How to complete this task -> The string "container" appears in some lines of the entries that follow; copy each such line.

*** Opening Records for processing ***

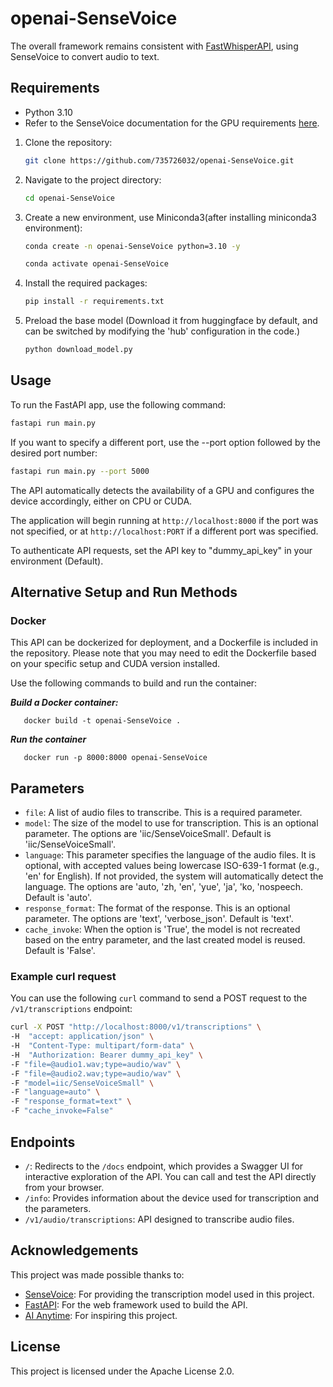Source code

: # openai-SenseVoice

The overall framework remains consistent with [FastWhisperAPI](https://github.com/3choff/FastWhisperAPI/blob/main/README.md), using SenseVoice to convert audio to text.
## Requirements
- Python 3.10
- Refer to the SenseVoice documentation for the GPU requirements [here](https://github.com/FunAudioLLM/SenseVoice/blob/main/README.md).

1. Clone the repository:
    ```bash
    git clone https://github.com/735726032/openai-SenseVoice.git
    ```

2. Navigate to the project directory:
    ```bash
    cd openai-SenseVoice
    ```

3. Create a new environment, use Miniconda3(after installing miniconda3 environment):
    ```bash
    conda create -n openai-SenseVoice python=3.10 -y
   
    conda activate openai-SenseVoice
    ```

4. Install the required packages:
    ```bash
    pip install -r requirements.txt
    ```

5. Preload the base model (Download it from huggingface by default, and can be switched by modifying the 'hub' configuration in the code.)
    ```bash
    python download_model.py
    ```

## Usage

To run the FastAPI app, use the following command:

```bash
fastapi run main.py
```

If you want to specify a different port, use the --port option followed by the desired port number:

```bash
fastapi run main.py --port 5000
```

The API automatically detects the availability of a GPU and configures the device accordingly, either on CPU or CUDA.

The application will begin running at `http://localhost:8000` if the port was not specified, or at `http://localhost:PORT` if a different port was specified.

To authenticate API requests, set the API key to "dummy_api_key" in your environment (Default).

## Alternative Setup and Run Methods

### Docker

This API can be dockerized for deployment, and a Dockerfile is included in the repository. Please note that you may need to edit the Dockerfile based on your specific setup and CUDA version installed.

Use the following commands to build and run the container:

***Build a Docker container:***
   ```shell
      docker build -t openai-SenseVoice .
   ```
***Run the container***
   ```shell
      docker run -p 8000:8000 openai-SenseVoice
   ```

## Parameters

- `file`: A list of audio files to transcribe. This is a required parameter.
- `model`: The size of the model to use for transcription. This is an optional parameter. The options are 'iic/SenseVoiceSmall'. Default is 'iic/SenseVoiceSmall'.
- `language`: This parameter specifies the language of the audio files. It is optional, with accepted values being lowercase ISO-639-1 format (e.g., 'en' for English). If not provided, the system will automatically detect the language. The options are 'auto, 'zh, 'en', 'yue', 'ja', 'ko, 'nospeech. Default is 'auto'.
- `response_format`: The format of the response. This is an optional parameter. The options are 'text', 'verbose_json'. Default is 'text'.
- `cache_invoke`: When the option is 'True', the model is not recreated based on the entry parameter, and the last created model is reused. Default is 'False'.

### Example curl request

You can use the following `curl` command to send a POST request to the `/v1/transcriptions` endpoint:

```bash
curl -X POST "http://localhost:8000/v1/transcriptions" \
-H  "accept: application/json" \
-H  "Content-Type: multipart/form-data" \
-H  "Authorization: Bearer dummy_api_key" \
-F "file=@audio1.wav;type=audio/wav" \
-F "file=@audio2.wav;type=audio/wav" \
-F "model=iic/SenseVoiceSmall" \
-F "language=auto" \
-F "response_format=text" \
-F "cache_invoke=False"
```
## Endpoints

- `/`: Redirects to the `/docs` endpoint, which provides a Swagger UI for interactive exploration of the API. You can call and test the API directly from your browser.
- `/info`: Provides information about the device used for transcription and the parameters.
- `/v1/audio/transcriptions`: API designed to transcribe audio files.

## Acknowledgements

This project was made possible thanks to:

- [SenseVoice](https://github.com/FunAudioLLM/SenseVoice): For providing the transcription model used in this project.
- [FastAPI](https://github.com/tiangolo/fastapi): For the web framework used to build the API.
- [AI Anytime](https://www.youtube.com/watch?v=NU406wZz1eU): For inspiring this project.

## License

This project is licensed under the Apache License 2.0.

*** Closing Records for processing ***

Expected answer ->
Use the following commands to build and run the container:
***Build a Docker container:***
***Run the container***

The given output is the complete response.